Problem to work on =>
I would like the records restated word for word, without the pictures.

Provided information =>
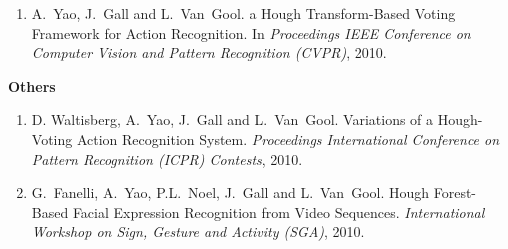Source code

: \begin{publications}
\begin{enumerate}
\item
A.~Yao, J.~Gall and L.~Van~Gool.  a Hough Transform-Based Voting Framework
for Action Recognition. In {\em Proceedings IEEE Conference on Computer Vision
and Pattern Recognition (CVPR)}, 2010. \\

\end{enumerate}

{\large\textbf{Others}} \\
\begin{enumerate}
\item 
D. Waltisberg, A.~Yao, J.~Gall and L.~Van~Gool.  Variations of a Hough-Voting
Action Recognition System.  {\em Proceedings International Conference on Pattern
Recognition (ICPR) Contests}, 2010.

\item
G.~Fanelli, A.~Yao, P.L.~Noel, J.~Gall and L.~Van~Gool.  Hough Forest-Based
Facial Expression Recognition from Video Sequences.  {\em International
Workshop on Sign, Gesture and Activity (SGA)},
2010.
\end{enumerate}

\end{publications}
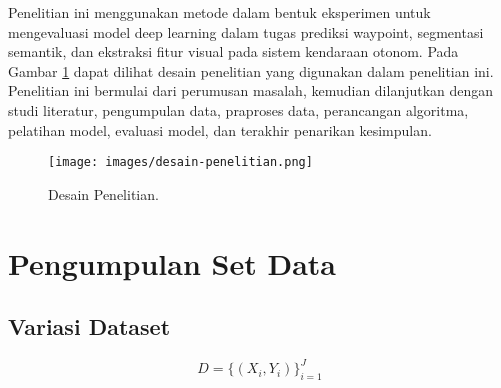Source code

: 

\setcounter{chapter}{3}
\setcounter{section}{0} %
\renewcommand{\thesection}{\thechapter.\arabic{section}}
Penelitian ini menggunakan metode \parencite{santoso2020implementasi} dalam bentuk eksperimen untuk mengevaluasi model deep learning dalam tugas prediksi waypoint, segmentasi semantik, dan ekstraksi fitur visual pada sistem kendaraan otonom. Pada Gambar \ref{fig:desain_penelitian} dapat dilihat desain penelitian yang digunakan dalam penelitian ini. Penelitian ini bermulai dari  perumusan masalah, kemudian dilanjutkan dengan studi literatur, pengumpulan data, praproses data, perancangan algoritma, pelatihan model, evaluasi model, dan terakhir penarikan kesimpulan.
\vspace{1cm}
\begin{figure}[H]
    \centering
    \texttt{[image: images/desain-penelitian.png]}
    \caption{Desain Penelitian.}
    \label{fig:desain_penelitian}
\end{figure}

\section{Pengumpulan Set Data}

\subsection{Variasi Dataset}
\begin{equation}
    D = \{(X_i, Y_i)\}_{i=1}^{J}
\end{equation}


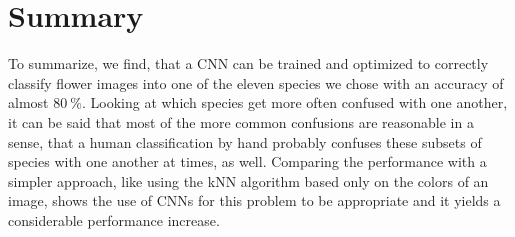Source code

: \section{Summary}
\label{sec:summary}
To summarize, we find, that a CNN can be trained and optimized to correctly classify flower images into one of the eleven species we chose with an accuracy of almost $\SI{80}{\percent}$.
Looking at which species get more often confused with one another, it can be said that most of the more common confusions are reasonable in a sense, that a human classification by hand
probably confuses these subsets of species with one another at times, as well.
Comparing the performance with a simpler approach, like using the kNN algorithm based only on the colors of an image, shows the use of CNNs for this problem to be appropriate 
and it yields a considerable performance increase.
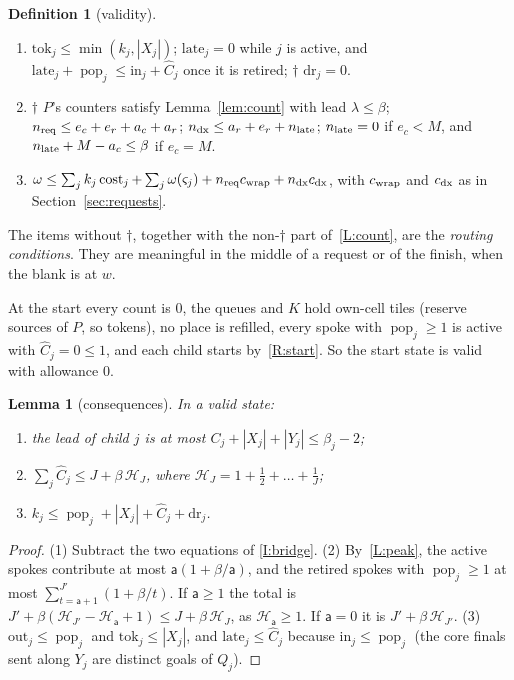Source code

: \documentclass[11pt]{amsart}
\newtheorem{lemma}[theorem]{Lemma}
\theoremstyle{definition}
\newtheorem{definition}[theorem]{Definition}
\newcommand{\pop}{\operatorname{pop}}
\newcommand{\cost}{\operatorname{cost}}
\begin{document}
\begin{definition}[validity]
\begin{enumerate}[label=(L\arabic*),nosep]
  $\pop_j\ge1$ has $\hat C_j\le1+\beta/t_j$, and these $t_j$ are distinct numbers in $\{\mathsf a+1,\dots,J'\}$. Spokes with
  $\pop_j=0$ have $\hat C_j=0$.
\item\label{L:count} $\mathrm{tok}_j\le\min(k_j,|X_j|)$; $\mathrm{late}_j=0$ while $j$ is active, and
  $\mathrm{late}_j+\pop_j\le\mathrm{in}_j+\hat C_j$ once it is retired; $\dagger$ $\mathrm{dr}_j=0$.
\item\label{L:exc} $\dagger$ $P$'s counters satisfy Lemma~\ref{lem:count} with lead $\lambda\le\beta$;
  $n_{\rm req}\le e_c+e_r+a_c+a_r$; $n_{\rm dx}\le a_r+e_r+n_{\rm late}$; $n_{\rm late}=0$ if $e_c<M$, and $n_{\rm late}+M-a_c\le\beta$ if $e_c=M$.
\item\label{L:work} $\omega\le\sum_jk_j\cost_j+\sum_j\omega(\varsigma_j)+n_{\rm req}c_{\rm wrap}+n_{\rm dx}c_{\rm dx}$,
  with $c_{\rm wrap}$ and $c_{\rm dx}$ as in Section~\ref{sec:requests}.
\end{enumerate}
The items without $\dagger$, together with the non-$\dagger$ part of~\ref{L:count}, are the \emph{routing conditions}. They are
meaningful in the middle of a request or of the finish, when the blank is at $w$.
\end{definition}

At the start every count is $0$, the queues and $K$ hold own-cell tiles (reserve sources of $P$, so tokens), no place is
refilled, every spoke with $\pop_j\ge1$ is active with $\hat C_j=0\le1$, and each child starts by~\ref{R:start}.
So the start state is valid with allowance $0$.

\begin{lemma}[consequences]\label{lem:conseq}
In a valid state:
\begin{enumerate}[nosep]
\item\label{c:lead} the lead of child $j$ is at most $C_j+|X_j|+|Y_j|\le\beta_j-2$;
\item\label{c:peak} $\sum_j\hat C_j\le J+\beta\,\mathcal H_J$, where $\mathcal H_J=1+\frac12+\dots+\frac1J$;
\item\label{c:k} $k_j\le\pop_j+|X_j|+\hat C_j+\mathrm{dr}_j$.
\end{enumerate}
\end{lemma}

\begin{proof}
(1) Subtract the two equations of \ref{I:bridge}. (2) By~\ref{L:peak}, the active spokes contribute at most
$\mathsf a(1+\beta/\mathsf a)$, and the retired spokes with $\pop_j\ge1$ at most $\sum_{t=\mathsf a+1}^{J'}(1+\beta/t)$. If $\mathsf a\ge1$
the total is $J'+\beta(\mathcal H_{J'}-\mathcal H_{\mathsf a}+1)\le J+\beta\,\mathcal H_J$, as $\mathcal H_{\mathsf a}\ge1$. If $\mathsf a=0$ it is
$J'+\beta\,\mathcal H_{J'}$. (3) $\mathrm{out}_j\le\pop_j$ and $\mathrm{tok}_j\le|X_j|$, and $\mathrm{late}_j\le\hat C_j$ because
$\mathrm{in}_j\le\pop_j$ (the core finals sent along $Y_j$ are distinct goals of $Q_j$).
\end{proof}
\end{document}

Result for this exercise =>
Source code

: \begin{publications}
\begin{enumerate}
\item
A.~Yao, J.~Gall and L.~Van~Gool.  a Hough Transform-Based Voting Framework
for Action Recognition. In {\em Proceedings IEEE Conference on Computer Vision
and Pattern Recognition (CVPR)}, 2010. \\

\end{enumerate}

{\large\textbf{Others}} \\
\begin{enumerate}
\item 
D. Waltisberg, A.~Yao, J.~Gall and L.~Van~Gool.  Variations of a Hough-Voting
Action Recognition System.  {\em Proceedings International Conference on Pattern
Recognition (ICPR) Contests}, 2010.

\item
G.~Fanelli, A.~Yao, P.L.~Noel, J.~Gall and L.~Van~Gool.  Hough Forest-Based
Facial Expression Recognition from Video Sequences.  {\em International
Workshop on Sign, Gesture and Activity (SGA)},
2010.
\end{enumerate}

\end{publications}
Source code

: 

\setcounter{chapter}{3}
\setcounter{section}{0} %
\renewcommand{\thesection}{\thechapter.\arabic{section}}
Penelitian ini menggunakan metode \parencite{santoso2020implementasi} dalam bentuk eksperimen untuk mengevaluasi model deep learning dalam tugas prediksi waypoint, segmentasi semantik, dan ekstraksi fitur visual pada sistem kendaraan otonom. Pada Gambar \ref{fig:desain_penelitian} dapat dilihat desain penelitian yang digunakan dalam penelitian ini. Penelitian ini bermulai dari  perumusan masalah, kemudian dilanjutkan dengan studi literatur, pengumpulan data, praproses data, perancangan algoritma, pelatihan model, evaluasi model, dan terakhir penarikan kesimpulan.
\vspace{1cm}
\begin{figure}[H]
    \centering
    \texttt{[image: images/desain-penelitian.png]}
    \caption{Desain Penelitian.}
    \label{fig:desain_penelitian}
\end{figure}

\section{Pengumpulan Set Data}

\subsection{Variasi Dataset}
\begin{equation}
    D = \{(X_i, Y_i)\}_{i=1}^{J}
\end{equation}


Source code

: \section{Summary}
\label{sec:summary}
To summarize, we find, that a CNN can be trained and optimized to correctly classify flower images into one of the eleven species we chose with an accuracy of almost $\SI{80}{\percent}$.
Looking at which species get more often confused with one another, it can be said that most of the more common confusions are reasonable in a sense, that a human classification by hand
probably confuses these subsets of species with one another at times, as well.
Comparing the performance with a simpler approach, like using the kNN algorithm based only on the colors of an image, shows the use of CNNs for this problem to be appropriate 
and it yields a considerable performance increase.
Source code

: \documentclass[11pt]{amsart}
\newtheorem{lemma}[theorem]{Lemma}
\theoremstyle{definition}
\newtheorem{definition}[theorem]{Definition}
\newcommand{\pop}{\operatorname{pop}}
\newcommand{\cost}{\operatorname{cost}}
\begin{document}
\begin{definition}[validity]
\begin{enumerate}[label=(L\arabic*),nosep]
  $\pop_j\ge1$ has $\hat C_j\le1+\beta/t_j$, and these $t_j$ are distinct numbers in $\{\mathsf a+1,\dots,J'\}$. Spokes with
  $\pop_j=0$ have $\hat C_j=0$.
\item\label{L:count} $\mathrm{tok}_j\le\min(k_j,|X_j|)$; $\mathrm{late}_j=0$ while $j$ is active, and
  $\mathrm{late}_j+\pop_j\le\mathrm{in}_j+\hat C_j$ once it is retired; $\dagger$ $\mathrm{dr}_j=0$.
\item\label{L:exc} $\dagger$ $P$'s counters satisfy Lemma~\ref{lem:count} with lead $\lambda\le\beta$;
  $n_{\rm req}\le e_c+e_r+a_c+a_r$; $n_{\rm dx}\le a_r+e_r+n_{\rm late}$; $n_{\rm late}=0$ if $e_c<M$, and $n_{\rm late}+M-a_c\le\beta$ if $e_c=M$.
\item\label{L:work} $\omega\le\sum_jk_j\cost_j+\sum_j\omega(\varsigma_j)+n_{\rm req}c_{\rm wrap}+n_{\rm dx}c_{\rm dx}$,
  with $c_{\rm wrap}$ and $c_{\rm dx}$ as in Section~\ref{sec:requests}.
\end{enumerate}
The items without $\dagger$, together with the non-$\dagger$ part of~\ref{L:count}, are the \emph{routing conditions}. They are
meaningful in the middle of a request or of the finish, when the blank is at $w$.
\end{definition}

At the start every count is $0$, the queues and $K$ hold own-cell tiles (reserve sources of $P$, so tokens), no place is
refilled, every spoke with $\pop_j\ge1$ is active with $\hat C_j=0\le1$, and each child starts by~\ref{R:start}.
So the start state is valid with allowance $0$.

\begin{lemma}[consequences]\label{lem:conseq}
In a valid state:
\begin{enumerate}[nosep]
\item\label{c:lead} the lead of child $j$ is at most $C_j+|X_j|+|Y_j|\le\beta_j-2$;
\item\label{c:peak} $\sum_j\hat C_j\le J+\beta\,\mathcal H_J$, where $\mathcal H_J=1+\frac12+\dots+\frac1J$;
\item\label{c:k} $k_j\le\pop_j+|X_j|+\hat C_j+\mathrm{dr}_j$.
\end{enumerate}
\end{lemma}

\begin{proof}
(1) Subtract the two equations of \ref{I:bridge}. (2) By~\ref{L:peak}, the active spokes contribute at most
$\mathsf a(1+\beta/\mathsf a)$, and the retired spokes with $\pop_j\ge1$ at most $\sum_{t=\mathsf a+1}^{J'}(1+\beta/t)$. If $\mathsf a\ge1$
the total is $J'+\beta(\mathcal H_{J'}-\mathcal H_{\mathsf a}+1)\le J+\beta\,\mathcal H_J$, as $\mathcal H_{\mathsf a}\ge1$. If $\mathsf a=0$ it is
$J'+\beta\,\mathcal H_{J'}$. (3) $\mathrm{out}_j\le\pop_j$ and $\mathrm{tok}_j\le|X_j|$, and $\mathrm{late}_j\le\hat C_j$ because
$\mathrm{in}_j\le\pop_j$ (the core finals sent along $Y_j$ are distinct goals of $Q_j$).
\end{proof}
\end{document}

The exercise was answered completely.